__Items from a dataset__.
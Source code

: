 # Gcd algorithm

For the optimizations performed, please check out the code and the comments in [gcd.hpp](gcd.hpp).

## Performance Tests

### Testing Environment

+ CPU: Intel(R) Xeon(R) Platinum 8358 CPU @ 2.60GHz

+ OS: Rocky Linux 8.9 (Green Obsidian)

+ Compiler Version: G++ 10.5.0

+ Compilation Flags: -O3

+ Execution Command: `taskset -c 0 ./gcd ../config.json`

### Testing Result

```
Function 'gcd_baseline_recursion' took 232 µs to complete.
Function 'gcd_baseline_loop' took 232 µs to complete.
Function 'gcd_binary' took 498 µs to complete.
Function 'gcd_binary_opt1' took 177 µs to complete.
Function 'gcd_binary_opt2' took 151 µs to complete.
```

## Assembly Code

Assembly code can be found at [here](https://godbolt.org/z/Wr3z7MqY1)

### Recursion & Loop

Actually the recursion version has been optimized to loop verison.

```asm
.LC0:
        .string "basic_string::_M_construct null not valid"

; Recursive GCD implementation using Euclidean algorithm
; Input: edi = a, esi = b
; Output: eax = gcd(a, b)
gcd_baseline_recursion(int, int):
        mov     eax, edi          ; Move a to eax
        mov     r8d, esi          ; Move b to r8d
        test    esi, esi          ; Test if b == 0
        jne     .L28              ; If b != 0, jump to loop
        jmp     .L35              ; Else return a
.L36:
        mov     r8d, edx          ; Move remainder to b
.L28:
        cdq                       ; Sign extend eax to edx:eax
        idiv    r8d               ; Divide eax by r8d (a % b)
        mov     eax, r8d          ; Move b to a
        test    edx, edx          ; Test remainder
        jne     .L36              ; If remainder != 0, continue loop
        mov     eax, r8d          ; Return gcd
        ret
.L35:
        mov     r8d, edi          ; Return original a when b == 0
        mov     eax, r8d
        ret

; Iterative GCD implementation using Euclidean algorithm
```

__WORK ORDER__. Count each line above in which the string "Function" appears, then state only the total.

__WRITTEN ANSWER__. 5